Variable containing:
0
[torch.FloatTensor of size 1]

besides, if I want to select (slicing) one column of W1(100,50) matrix: W1_c(100 * 1 Variable), and obviously converting W1 to W1_c needs a (50 * 1) Variable, with only one 1-value and 49 0-value,right? (like [0,0,0,0,1,0,0,…,0,0])Let’s call this Variable Select_W. So what if this Select_W is created by something like:

    v = torch.autograd.Variable(torch.Tensor([0.8,0.1,0.1,0.1,......,0.3]), requires_grad=True)
   Select_W = (v==torch.max(v).expand_as(v)).float()
   More_0 = W1 * Select_W 
   loss3 = loss_func3(More_0,target3)

So what is the gradients flow like among Variable Select_W, More_0,Variable v and the Variable A, B,etc? No gradients for Select_W Variable? Variable that created by slicing operation, does not have gradients? But this computational graph actually can be trained, I think. But I am confused by the gradient flow.
@SimonW
@alexis-jacq


(Alexis David Jacq) #17

You can check that out.requires_grad=False. @SimonW is right by notifying argmax (but here it’s rather an indicator function than the true “argmax”) is not differentiable.
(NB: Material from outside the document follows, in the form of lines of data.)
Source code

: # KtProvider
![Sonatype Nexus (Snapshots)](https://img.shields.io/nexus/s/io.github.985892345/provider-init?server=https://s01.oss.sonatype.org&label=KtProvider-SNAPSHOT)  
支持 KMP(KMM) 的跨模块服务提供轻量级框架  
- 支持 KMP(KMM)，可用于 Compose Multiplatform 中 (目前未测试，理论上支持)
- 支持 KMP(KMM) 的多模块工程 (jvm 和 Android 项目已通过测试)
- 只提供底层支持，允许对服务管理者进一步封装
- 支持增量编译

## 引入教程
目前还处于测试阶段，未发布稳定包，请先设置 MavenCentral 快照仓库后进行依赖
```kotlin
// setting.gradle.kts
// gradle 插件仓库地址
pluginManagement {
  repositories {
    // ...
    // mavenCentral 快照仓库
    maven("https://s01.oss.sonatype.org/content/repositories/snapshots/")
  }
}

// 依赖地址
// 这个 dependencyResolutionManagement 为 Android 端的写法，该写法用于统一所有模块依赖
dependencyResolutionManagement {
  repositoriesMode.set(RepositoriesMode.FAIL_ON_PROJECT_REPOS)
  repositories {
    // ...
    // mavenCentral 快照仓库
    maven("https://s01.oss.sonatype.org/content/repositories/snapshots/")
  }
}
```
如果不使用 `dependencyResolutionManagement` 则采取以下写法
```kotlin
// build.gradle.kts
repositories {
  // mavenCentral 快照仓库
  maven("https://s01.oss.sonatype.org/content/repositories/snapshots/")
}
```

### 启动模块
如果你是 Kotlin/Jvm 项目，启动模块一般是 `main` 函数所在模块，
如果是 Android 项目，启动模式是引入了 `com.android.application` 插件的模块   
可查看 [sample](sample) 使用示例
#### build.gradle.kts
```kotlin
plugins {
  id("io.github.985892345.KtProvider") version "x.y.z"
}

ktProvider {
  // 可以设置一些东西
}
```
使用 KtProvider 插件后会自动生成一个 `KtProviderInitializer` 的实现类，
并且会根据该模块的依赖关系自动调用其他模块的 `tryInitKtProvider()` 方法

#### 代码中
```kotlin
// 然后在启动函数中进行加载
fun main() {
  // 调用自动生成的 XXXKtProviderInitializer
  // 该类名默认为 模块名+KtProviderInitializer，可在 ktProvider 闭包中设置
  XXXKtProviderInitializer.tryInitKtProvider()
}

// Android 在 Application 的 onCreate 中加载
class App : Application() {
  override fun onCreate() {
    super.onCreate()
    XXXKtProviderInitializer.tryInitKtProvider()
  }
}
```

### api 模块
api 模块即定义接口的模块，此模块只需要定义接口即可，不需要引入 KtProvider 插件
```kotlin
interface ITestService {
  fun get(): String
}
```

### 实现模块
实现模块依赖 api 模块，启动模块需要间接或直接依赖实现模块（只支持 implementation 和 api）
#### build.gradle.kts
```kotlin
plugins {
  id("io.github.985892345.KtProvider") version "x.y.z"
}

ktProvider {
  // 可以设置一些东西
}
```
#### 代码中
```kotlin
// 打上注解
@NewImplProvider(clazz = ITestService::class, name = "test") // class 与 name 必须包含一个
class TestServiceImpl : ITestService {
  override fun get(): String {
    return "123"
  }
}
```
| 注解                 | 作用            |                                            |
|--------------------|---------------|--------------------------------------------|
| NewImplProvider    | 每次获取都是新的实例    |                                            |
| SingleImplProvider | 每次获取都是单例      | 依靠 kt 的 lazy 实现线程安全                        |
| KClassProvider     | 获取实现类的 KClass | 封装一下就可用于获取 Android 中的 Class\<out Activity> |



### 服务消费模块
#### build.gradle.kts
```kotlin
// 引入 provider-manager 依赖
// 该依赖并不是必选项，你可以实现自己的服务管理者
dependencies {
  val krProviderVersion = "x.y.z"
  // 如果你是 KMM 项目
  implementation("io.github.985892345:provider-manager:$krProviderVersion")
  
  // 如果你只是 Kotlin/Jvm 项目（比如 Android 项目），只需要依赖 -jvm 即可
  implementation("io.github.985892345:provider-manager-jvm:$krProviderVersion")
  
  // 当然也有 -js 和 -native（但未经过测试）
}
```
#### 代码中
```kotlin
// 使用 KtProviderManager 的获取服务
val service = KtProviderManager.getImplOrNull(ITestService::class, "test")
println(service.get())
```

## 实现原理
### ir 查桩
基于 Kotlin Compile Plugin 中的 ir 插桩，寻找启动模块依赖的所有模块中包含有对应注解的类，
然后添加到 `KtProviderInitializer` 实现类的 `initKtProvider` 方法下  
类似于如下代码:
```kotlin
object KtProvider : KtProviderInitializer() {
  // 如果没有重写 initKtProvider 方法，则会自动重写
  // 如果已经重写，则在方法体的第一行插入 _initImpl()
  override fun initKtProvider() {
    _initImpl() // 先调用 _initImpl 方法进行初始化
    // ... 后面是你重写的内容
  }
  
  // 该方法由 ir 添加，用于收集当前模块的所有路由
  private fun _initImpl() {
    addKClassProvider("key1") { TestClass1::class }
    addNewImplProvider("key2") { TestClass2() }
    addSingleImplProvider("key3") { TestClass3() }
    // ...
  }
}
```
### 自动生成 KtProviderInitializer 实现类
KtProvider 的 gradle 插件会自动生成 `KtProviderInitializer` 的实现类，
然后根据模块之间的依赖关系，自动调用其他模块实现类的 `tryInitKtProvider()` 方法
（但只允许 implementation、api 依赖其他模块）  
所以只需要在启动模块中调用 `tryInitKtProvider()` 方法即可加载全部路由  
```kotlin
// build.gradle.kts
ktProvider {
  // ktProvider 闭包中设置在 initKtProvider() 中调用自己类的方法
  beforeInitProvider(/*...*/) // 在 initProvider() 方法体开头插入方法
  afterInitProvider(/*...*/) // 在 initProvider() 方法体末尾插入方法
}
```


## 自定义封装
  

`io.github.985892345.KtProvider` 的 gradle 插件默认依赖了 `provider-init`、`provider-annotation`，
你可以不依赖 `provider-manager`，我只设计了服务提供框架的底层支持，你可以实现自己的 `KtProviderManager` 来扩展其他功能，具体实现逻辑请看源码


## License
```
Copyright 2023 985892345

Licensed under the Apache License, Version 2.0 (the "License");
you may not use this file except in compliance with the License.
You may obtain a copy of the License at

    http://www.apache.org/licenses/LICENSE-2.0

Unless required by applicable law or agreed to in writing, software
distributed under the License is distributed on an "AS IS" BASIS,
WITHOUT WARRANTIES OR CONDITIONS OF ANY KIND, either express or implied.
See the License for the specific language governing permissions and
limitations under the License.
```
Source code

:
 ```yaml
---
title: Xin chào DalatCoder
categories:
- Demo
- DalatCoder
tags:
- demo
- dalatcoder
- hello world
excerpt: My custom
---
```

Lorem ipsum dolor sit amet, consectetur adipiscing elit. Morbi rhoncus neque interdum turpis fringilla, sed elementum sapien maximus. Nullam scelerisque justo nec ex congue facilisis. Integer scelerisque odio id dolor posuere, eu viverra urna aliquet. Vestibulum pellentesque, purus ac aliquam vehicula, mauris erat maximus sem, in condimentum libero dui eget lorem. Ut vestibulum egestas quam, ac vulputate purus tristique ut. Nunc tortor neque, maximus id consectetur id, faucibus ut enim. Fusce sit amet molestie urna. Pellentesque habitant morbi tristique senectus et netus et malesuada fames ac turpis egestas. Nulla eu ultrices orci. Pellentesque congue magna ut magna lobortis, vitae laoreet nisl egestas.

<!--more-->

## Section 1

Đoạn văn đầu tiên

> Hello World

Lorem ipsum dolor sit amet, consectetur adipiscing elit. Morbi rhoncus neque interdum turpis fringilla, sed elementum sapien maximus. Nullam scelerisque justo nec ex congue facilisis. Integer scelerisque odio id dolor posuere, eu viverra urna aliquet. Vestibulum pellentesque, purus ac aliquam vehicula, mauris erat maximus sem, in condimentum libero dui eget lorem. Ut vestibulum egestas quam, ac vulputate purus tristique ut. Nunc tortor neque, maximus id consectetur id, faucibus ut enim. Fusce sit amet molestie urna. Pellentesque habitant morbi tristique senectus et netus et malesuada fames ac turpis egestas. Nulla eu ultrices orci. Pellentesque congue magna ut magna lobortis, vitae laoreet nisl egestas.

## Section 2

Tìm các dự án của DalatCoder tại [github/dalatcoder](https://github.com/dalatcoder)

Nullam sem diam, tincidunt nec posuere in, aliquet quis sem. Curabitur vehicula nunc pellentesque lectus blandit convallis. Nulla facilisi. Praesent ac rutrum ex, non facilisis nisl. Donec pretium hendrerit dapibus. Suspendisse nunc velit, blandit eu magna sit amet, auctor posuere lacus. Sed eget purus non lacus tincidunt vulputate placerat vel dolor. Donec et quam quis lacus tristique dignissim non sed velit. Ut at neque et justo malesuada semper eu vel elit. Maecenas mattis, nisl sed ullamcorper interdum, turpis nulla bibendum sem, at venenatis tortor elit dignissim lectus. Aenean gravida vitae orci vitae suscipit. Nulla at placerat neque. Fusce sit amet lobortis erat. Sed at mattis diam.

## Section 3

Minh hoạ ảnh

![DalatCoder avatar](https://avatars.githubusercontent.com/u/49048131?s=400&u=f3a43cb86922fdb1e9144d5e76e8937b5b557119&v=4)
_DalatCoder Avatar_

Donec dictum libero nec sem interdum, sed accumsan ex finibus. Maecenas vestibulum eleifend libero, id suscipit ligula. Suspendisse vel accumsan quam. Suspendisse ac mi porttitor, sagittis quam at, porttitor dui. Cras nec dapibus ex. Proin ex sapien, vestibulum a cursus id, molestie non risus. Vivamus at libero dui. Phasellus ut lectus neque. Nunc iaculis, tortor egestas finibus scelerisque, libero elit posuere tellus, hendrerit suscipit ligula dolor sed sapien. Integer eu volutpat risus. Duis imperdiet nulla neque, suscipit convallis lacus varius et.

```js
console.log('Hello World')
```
However, it’s possible to set the derivative of the function as f'(x)=0 for all x.

For instance,
f(x,t) = Softmax(x*t) --> argmax(x) when t --> +inf
and respectivly, f'(x,t) --> 0

One simple solution could be:

v = Variable(torch.Tensor([0.8,0.1,0.1,0]), requires_grad=True)
y = F.softmax(v*100)

#18

@alexis-jacq
thanks,besides,what about this question?